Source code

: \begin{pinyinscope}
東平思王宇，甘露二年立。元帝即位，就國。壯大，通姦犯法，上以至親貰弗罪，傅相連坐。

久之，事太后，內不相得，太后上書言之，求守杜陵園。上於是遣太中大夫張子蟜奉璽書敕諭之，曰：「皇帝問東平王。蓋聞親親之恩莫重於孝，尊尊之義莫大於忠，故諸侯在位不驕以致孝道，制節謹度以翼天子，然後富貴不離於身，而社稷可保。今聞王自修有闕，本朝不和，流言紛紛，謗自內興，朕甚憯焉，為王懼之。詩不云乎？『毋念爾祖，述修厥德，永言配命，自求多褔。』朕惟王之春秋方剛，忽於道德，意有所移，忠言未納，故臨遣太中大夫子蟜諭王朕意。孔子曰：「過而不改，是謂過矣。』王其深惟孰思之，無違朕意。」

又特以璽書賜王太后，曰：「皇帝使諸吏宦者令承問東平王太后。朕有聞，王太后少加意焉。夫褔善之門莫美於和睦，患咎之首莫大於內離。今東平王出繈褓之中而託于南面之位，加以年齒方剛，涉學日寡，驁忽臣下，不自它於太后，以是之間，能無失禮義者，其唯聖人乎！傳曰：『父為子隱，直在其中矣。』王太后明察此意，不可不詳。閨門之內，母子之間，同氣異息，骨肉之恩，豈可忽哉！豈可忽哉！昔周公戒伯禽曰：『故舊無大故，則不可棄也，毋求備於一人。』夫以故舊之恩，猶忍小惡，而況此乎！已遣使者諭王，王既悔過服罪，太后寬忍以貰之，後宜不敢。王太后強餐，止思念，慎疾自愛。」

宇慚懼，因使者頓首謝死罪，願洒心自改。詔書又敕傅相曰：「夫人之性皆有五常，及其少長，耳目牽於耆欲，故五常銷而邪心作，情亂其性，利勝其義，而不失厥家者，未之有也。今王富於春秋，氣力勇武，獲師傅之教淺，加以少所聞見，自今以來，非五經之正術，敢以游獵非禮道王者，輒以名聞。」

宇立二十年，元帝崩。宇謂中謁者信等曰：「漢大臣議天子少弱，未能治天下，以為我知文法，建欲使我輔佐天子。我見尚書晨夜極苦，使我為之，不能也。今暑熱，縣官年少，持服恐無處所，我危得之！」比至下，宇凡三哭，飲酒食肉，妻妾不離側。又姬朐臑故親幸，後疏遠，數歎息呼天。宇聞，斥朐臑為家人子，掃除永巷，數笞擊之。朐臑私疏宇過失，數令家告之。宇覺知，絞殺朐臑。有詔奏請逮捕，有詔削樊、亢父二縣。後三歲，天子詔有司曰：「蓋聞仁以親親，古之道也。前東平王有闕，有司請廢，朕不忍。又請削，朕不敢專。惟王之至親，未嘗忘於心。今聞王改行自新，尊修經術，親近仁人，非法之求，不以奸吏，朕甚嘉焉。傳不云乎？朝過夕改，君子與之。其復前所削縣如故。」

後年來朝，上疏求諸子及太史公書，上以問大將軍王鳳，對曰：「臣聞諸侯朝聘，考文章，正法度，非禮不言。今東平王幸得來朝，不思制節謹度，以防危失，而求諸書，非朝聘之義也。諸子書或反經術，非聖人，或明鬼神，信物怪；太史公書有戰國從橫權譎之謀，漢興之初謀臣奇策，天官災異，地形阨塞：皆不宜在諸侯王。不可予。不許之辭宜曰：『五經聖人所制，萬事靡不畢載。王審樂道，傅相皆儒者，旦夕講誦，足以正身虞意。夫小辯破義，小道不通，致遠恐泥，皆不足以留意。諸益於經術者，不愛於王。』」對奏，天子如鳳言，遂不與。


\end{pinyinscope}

---*---

Whatever lies between the line containing "宇立二十年，元帝崩。宇謂中謁" and the final line above, both included, must be returned exactly.

Written reply:
宇立二十年，元帝崩。宇謂中謁者信等曰：「漢大臣議天子少弱，未能治天下，以為我知文法，建欲使我輔佐天子。我見尚書晨夜極苦，使我為之，不能也。今暑熱，縣官年少，持服恐無處所，我危得之！」比至下，宇凡三哭，飲酒食肉，妻妾不離側。又姬朐臑故親幸，後疏遠，數歎息呼天。宇聞，斥朐臑為家人子，掃除永巷，數笞擊之。朐臑私疏宇過失，數令家告之。宇覺知，絞殺朐臑。有詔奏請逮捕，有詔削樊、亢父二縣。後三歲，天子詔有司曰：「蓋聞仁以親親，古之道也。前東平王有闕，有司請廢，朕不忍。又請削，朕不敢專。惟王之至親，未嘗忘於心。今聞王改行自新，尊修經術，親近仁人，非法之求，不以奸吏，朕甚嘉焉。傳不云乎？朝過夕改，君子與之。其復前所削縣如故。」

後年來朝，上疏求諸子及太史公書，上以問大將軍王鳳，對曰：「臣聞諸侯朝聘，考文章，正法度，非禮不言。今東平王幸得來朝，不思制節謹度，以防危失，而求諸書，非朝聘之義也。諸子書或反經術，非聖人，或明鬼神，信物怪；太史公書有戰國從橫權譎之謀，漢興之初謀臣奇策，天官災異，地形阨塞：皆不宜在諸侯王。不可予。不許之辭宜曰：『五經聖人所制，萬事靡不畢載。王審樂道，傅相皆儒者，旦夕講誦，足以正身虞意。夫小辯破義，小道不通，致遠恐泥，皆不足以留意。諸益於經術者，不愛於王。』」對奏，天子如鳳言，遂不與。


\end{pinyinscope}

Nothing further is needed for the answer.